Biochemical Evidence for Glucose-Independent Induction of HXT Expression in Saccharomyces cerevisiae
Biological, Environmental, and Earth Sciences
The yeast glucose sensors Rgt2 and Snf3 generate a signal in response to glucose that leads to degradation of Mth1 and Std1, thereby relieving repression of Rgt1-repressed genes such as the glucose transporter genes (HXT). Mth1 and Std1 are degraded via the Yck1/2 kinase-SCFGrr1-26S proteasome pathway triggered by the glucose sensors. Here, we show that RGT2-1 promotes ubiquitination and subsequent degradation of Mth1 and Std1 regardless of the presence of glucose.

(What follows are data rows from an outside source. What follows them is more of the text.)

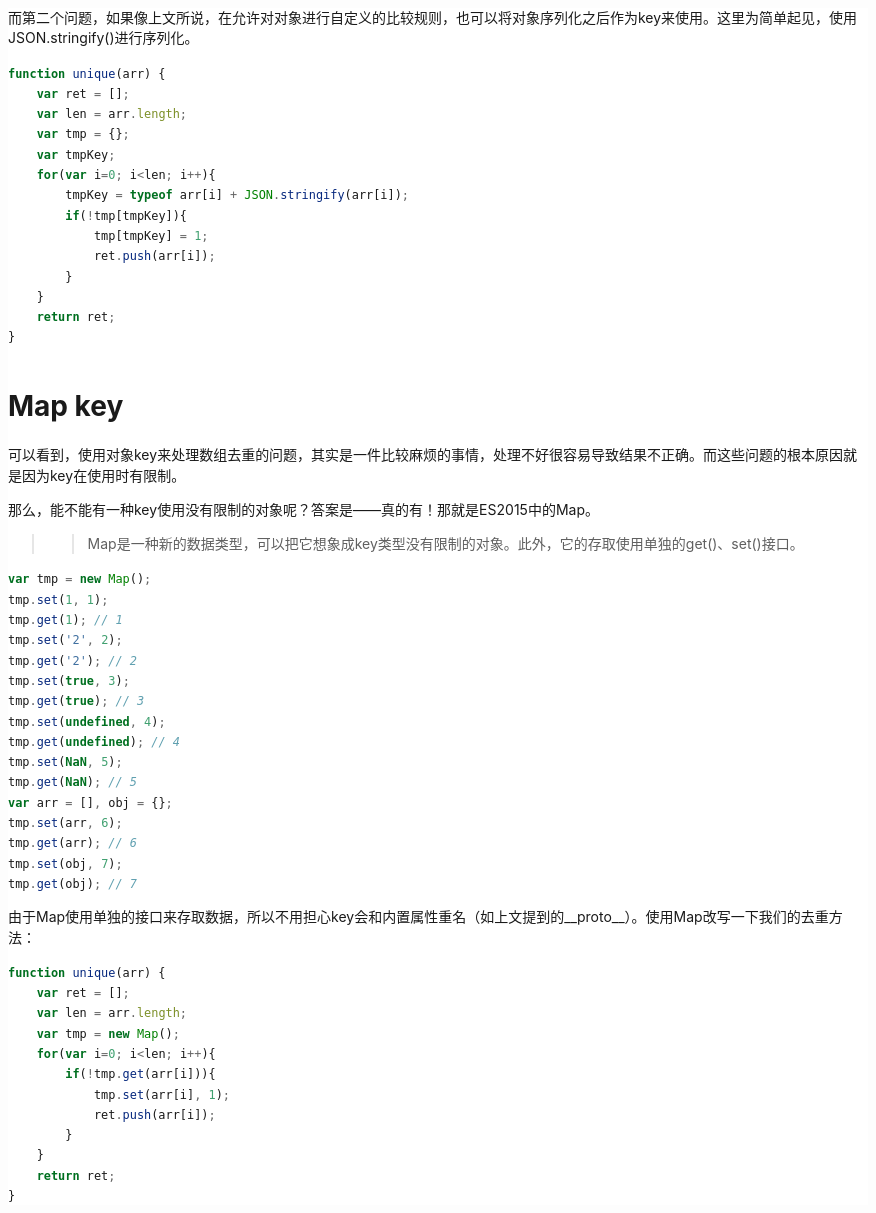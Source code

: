 而第二个问题，如果像上文所说，在允许对对象进行自定义的比较规则，也可以将对象序列化之后作为key来使用。这里为简单起见，使用JSON.stringify()进行序列化。

```javascript
function unique(arr) {
    var ret = [];
    var len = arr.length;
    var tmp = {};
    var tmpKey;
    for(var i=0; i<len; i++){
        tmpKey = typeof arr[i] + JSON.stringify(arr[i]);
        if(!tmp[tmpKey]){
            tmp[tmpKey] = 1;
            ret.push(arr[i]);
        }
    }
    return ret;
}
```

# Map key

可以看到，使用对象key来处理数组去重的问题，其实是一件比较麻烦的事情，处理不好很容易导致结果不正确。而这些问题的根本原因就是因为key在使用时有限制。

那么，能不能有一种key使用没有限制的对象呢？答案是——真的有！那就是ES2015中的Map。

>>Map是一种新的数据类型，可以把它想象成key类型没有限制的对象。此外，它的存取使用单独的get()、set()接口。

```javascript
var tmp = new Map();
tmp.set(1, 1);
tmp.get(1); // 1
tmp.set('2', 2);
tmp.get('2'); // 2
tmp.set(true, 3);
tmp.get(true); // 3
tmp.set(undefined, 4);
tmp.get(undefined); // 4
tmp.set(NaN, 5);
tmp.get(NaN); // 5
var arr = [], obj = {};
tmp.set(arr, 6);
tmp.get(arr); // 6
tmp.set(obj, 7);
tmp.get(obj); // 7
```

由于Map使用单独的接口来存取数据，所以不用担心key会和内置属性重名（如上文提到的__proto__）。使用Map改写一下我们的去重方法：

```javascript
function unique(arr) {
    var ret = [];
    var len = arr.length;
    var tmp = new Map();
    for(var i=0; i<len; i++){
        if(!tmp.get(arr[i])){
            tmp.set(arr[i], 1);
            ret.push(arr[i]);
        }
    }
    return ret;
}
```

Site-specific mutagenesis reveals that the conserved lysine residues of Mth1 and Std1 might serve as attachment sites for ubiquitin, and that the potential casein kinase (Yck1/2) sites of serine phosphorylation might control their ubiquitination. Finally, we show that active Snf1 protein kinase in high glucose prevents degradation of Mth1 and Std1.
(2007). Biochemical Evidence for Glucose-Independent Induction of HXT Expression in Saccharomyces cerevisiae. FEBS Letters, 581(17), 3230-3234.
Available at: https://aquila.usm.edu/fac_pubs/8499